Wrote it from the phone so not at the time, have used a similar solution 
where at first the initial if was missing so different types with the same 
arguments returned true. Just did a benchmark with 3 cases, one with the 
literal function above (after fixing the missing ')'), one with n directly 
being the name and one with literal a.a==b.a checks, a has 5 random 
variables and b is its deepcopy.

julia> @time for i in 1:1000;a==b;end #with length
elapsed time: 0.001184089 seconds (96000 bytes allocated)

julia> @time for i in 1:1000;a==b;end #with for n in names
elapsed time: 0.000963879 seconds (96000 bytes allocated)
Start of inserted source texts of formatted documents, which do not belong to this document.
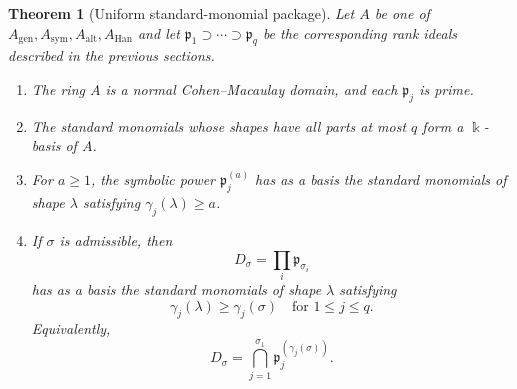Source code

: \documentclass[11pt,reqno]{amsart}
\numberwithin{equation}{subsection}
\newtheorem{theorem}[equation]{Theorem}
\theoremstyle{definition}
\theoremstyle{remark}
\newcommand{\kfield}{\Bbbk}
\newcommand{\fp}{\mathfrak p}
\begin{document}
\begin{theorem}[Uniform standard-monomial package]\label{thm:package}
Let $A$ be one of
$A_{\mathrm{gen}},A_{\mathrm{sym}},A_{\mathrm{alt}},A_{\mathrm{Han}}$
and let $\fp_1\supset\cdots\supset\fp_q$ be the corresponding rank ideals described in the previous sections.
\begin{enumerate}[label=\textup{(\roman*)}]
 \item The ring $A$ is a normal Cohen--Macaulay domain, and each
 $\fp_j$ is prime.
 \item The standard monomials whose shapes have all parts at most $q$
 form a $\kfield$-basis of $A$.
 \item For $a\ge1$, the symbolic power $\fp_j^{(a)}$ has as a basis the
 standard monomials of shape $\lambda$ satisfying
 $\gamma_j(\lambda)\ge a$.
 \item If $\sigma$ is admissible, then
 \begin{equation}\label{eq:product-basis}
  D_\sigma=\prod_i\fp_{\sigma_i}
 \end{equation}
 has as a basis the standard monomials of shape $\lambda$ satisfying
 \begin{equation}\label{eq:all-gamma-ineq}
  \gamma_j(\lambda)\ge\gamma_j(\sigma)
  \quad\text{for }1\le j\le q.
 \end{equation}
 Equivalently,
 \begin{equation}\label{eq:uniform-primary}
  D_\sigma=\bigcap_{j=1}^{\sigma_1}
  \fp_j^{(\gamma_j(\sigma))}.
 \end{equation}
 \end{enumerate}
 \end{theorem}
\end{document}

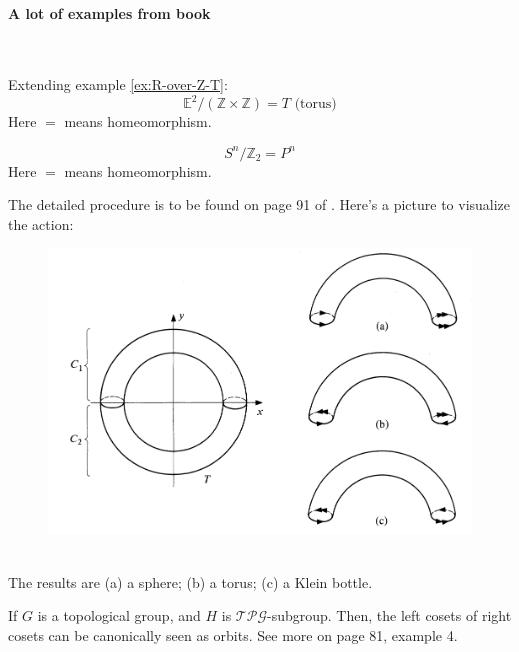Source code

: \documentclass{article}
\begin{document}
\paragraph{A lot of examples from book \cite{book}}$ $

\begin{ex}
    Extending example \ref{ex:R-over-Z-T}:
\begin{equation}
    \mathbb{E}^2/(\mathbb{Z}\times\mathbb{Z}) = T\text{ (torus)}
\end{equation}
    Here $=$ means homeomorphism.
\end{ex}
\begin{ex}
    \begin{equation}
        S^n/\mathbb{Z}_2 = P^n
    \end{equation}
    Here $=$ means homeomorphism.
\end{ex}
\begin{ex}
    The detailed procedure is to be found on page 91 of \cite{book}.
    Here's a picture to visualize the action:
    \begin{figure}[H]
        \centering
        \includegraphics[width=0.8\linewidth]{pics/3-ways-Z2-on-T.PNG}
        \caption{$ $}
    \end{figure}
    The results are (a) a sphere; (b) a torus; (c) a Klein bottle.
\end{ex}
\begin{ex}
    If $G$ is a topological group, and $H$ is
    $\mathcal{TPG}$-subgroup. Then, the left cosets of right cosets
    can be canonically seen as orbits. See more on page 81, example 4.
\end{ex}
\end{document}
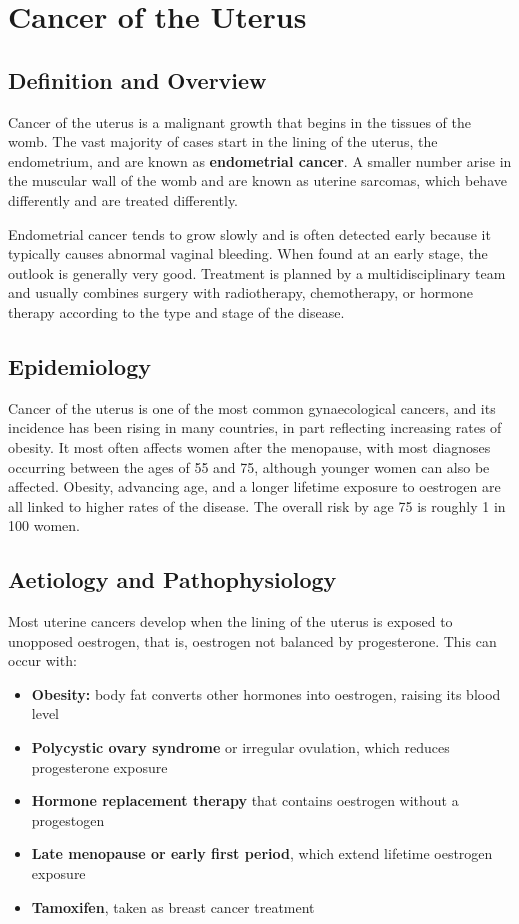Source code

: \chapter{Cancer of the Uterus}

\section*{Definition and Overview}
Cancer of the uterus is a malignant growth that begins in the tissues of the womb. The vast majority of cases start in the lining of the uterus, the endometrium, and are known as \textbf{endometrial cancer}. A smaller number arise in the muscular wall of the womb and are known as uterine sarcomas, which behave differently and are treated differently.

Endometrial cancer tends to grow slowly and is often detected early because it typically causes abnormal vaginal bleeding. When found at an early stage, the outlook is generally very good. Treatment is planned by a multidisciplinary team and usually combines surgery with radiotherapy, chemotherapy, or hormone therapy according to the type and stage of the disease.

\section*{Epidemiology}
Cancer of the uterus is one of the most common gynaecological cancers, and its incidence has been rising in many countries, in part reflecting increasing rates of obesity. It most often affects women after the menopause, with most diagnoses occurring between the ages of 55 and 75, although younger women can also be affected. Obesity, advancing age, and a longer lifetime exposure to oestrogen are all linked to higher rates of the disease. The overall risk by age 75 is roughly 1 in 100 women.

\section*{Aetiology and Pathophysiology}
Most uterine cancers develop when the lining of the uterus is exposed to unopposed oestrogen, that is, oestrogen not balanced by progesterone. This can occur with:
\begin{itemize}
    \item \textbf{Obesity:} body fat converts other hormones into oestrogen, raising its blood level
    \item \textbf{Polycystic ovary syndrome} or irregular ovulation, which reduces progesterone exposure
    \item \textbf{Hormone replacement therapy} that contains oestrogen without a progestogen
    \item \textbf{Late menopause or early first period}, which extend lifetime oestrogen exposure
    \item \textbf{Tamoxifen}, taken as breast cancer treatment
\end{itemize}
julia> @time for i in 1:1000;a==b;end #with explicit check
elapsed time: 0.000156515 seconds (0 bytes allocated)

Interestingly the length allocation does not have an impact. So according 
to this result for every second you spend writing an explicit == you can do 
a million generic checks. The difference becomes less pronounced with the 
random variables replaced by arrays with a thousand random variables:

julia> @time for i in 1:1000;a==b;end #generic
elapsed time: 0.013679254 seconds (496000 bytes allocated)

julia> @time for i in 1:1000;a==b;end #explicit
elapsed time: 0.012587005 seconds (400000 bytes allocated)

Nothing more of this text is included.